Requirement:
Down to the last character, repeat the data that follows.

(Stored data)
_ _ _

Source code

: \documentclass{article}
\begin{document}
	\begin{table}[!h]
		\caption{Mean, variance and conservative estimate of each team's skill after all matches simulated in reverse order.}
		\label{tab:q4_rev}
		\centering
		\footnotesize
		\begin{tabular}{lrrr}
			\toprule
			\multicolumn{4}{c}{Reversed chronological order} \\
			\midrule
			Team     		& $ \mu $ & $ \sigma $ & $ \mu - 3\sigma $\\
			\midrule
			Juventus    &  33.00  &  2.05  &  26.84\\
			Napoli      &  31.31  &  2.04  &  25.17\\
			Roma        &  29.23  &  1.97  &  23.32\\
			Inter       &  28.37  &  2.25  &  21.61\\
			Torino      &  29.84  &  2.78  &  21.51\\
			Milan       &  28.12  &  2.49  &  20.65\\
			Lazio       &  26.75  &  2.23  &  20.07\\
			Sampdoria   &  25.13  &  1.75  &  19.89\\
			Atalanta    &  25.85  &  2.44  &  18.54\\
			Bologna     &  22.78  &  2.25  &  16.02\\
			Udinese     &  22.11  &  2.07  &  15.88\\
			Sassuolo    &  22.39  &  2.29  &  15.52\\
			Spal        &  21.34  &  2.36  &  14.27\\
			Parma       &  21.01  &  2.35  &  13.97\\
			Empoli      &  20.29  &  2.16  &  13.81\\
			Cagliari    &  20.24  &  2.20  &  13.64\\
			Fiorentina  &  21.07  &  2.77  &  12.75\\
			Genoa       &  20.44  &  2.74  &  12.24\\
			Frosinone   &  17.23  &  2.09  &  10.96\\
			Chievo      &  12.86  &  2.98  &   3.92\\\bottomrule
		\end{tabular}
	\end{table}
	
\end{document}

_ _ _

Task result:
Source code

: \documentclass{article}
\begin{document}
	\begin{table}[!h]
		\caption{Mean, variance and conservative estimate of each team's skill after all matches simulated in reverse order.}
		\label{tab:q4_rev}
		\centering
		\footnotesize
		\begin{tabular}{lrrr}
			\toprule
			\multicolumn{4}{c}{Reversed chronological order} \\
			\midrule
			Team     		& $ \mu $ & $ \sigma $ & $ \mu - 3\sigma $\\
			\midrule
			Juventus    &  33.00  &  2.05  &  26.84\\
			Napoli      &  31.31  &  2.04  &  25.17\\
			Roma        &  29.23  &  1.97  &  23.32\\
			Inter       &  28.37  &  2.25  &  21.61\\
			Torino      &  29.84  &  2.78  &  21.51\\
			Milan       &  28.12  &  2.49  &  20.65\\
			Lazio       &  26.75  &  2.23  &  20.07\\
			Sampdoria   &  25.13  &  1.75  &  19.89\\
			Atalanta    &  25.85  &  2.44  &  18.54\\
			Bologna     &  22.78  &  2.25  &  16.02\\
			Udinese     &  22.11  &  2.07  &  15.88\\
			Sassuolo    &  22.39  &  2.29  &  15.52\\
			Spal        &  21.34  &  2.36  &  14.27\\
			Parma       &  21.01  &  2.35  &  13.97\\
			Empoli      &  20.29  &  2.16  &  13.81\\
			Cagliari    &  20.24  &  2.20  &  13.64\\
			Fiorentina  &  21.07  &  2.77  &  12.75\\
			Genoa       &  20.44  &  2.74  &  12.24\\
			Frosinone   &  17.23  &  2.09  &  10.96\\
			Chievo      &  12.86  &  2.98  &   3.92\\\bottomrule
		\end{tabular}
	\end{table}
	
\end{document}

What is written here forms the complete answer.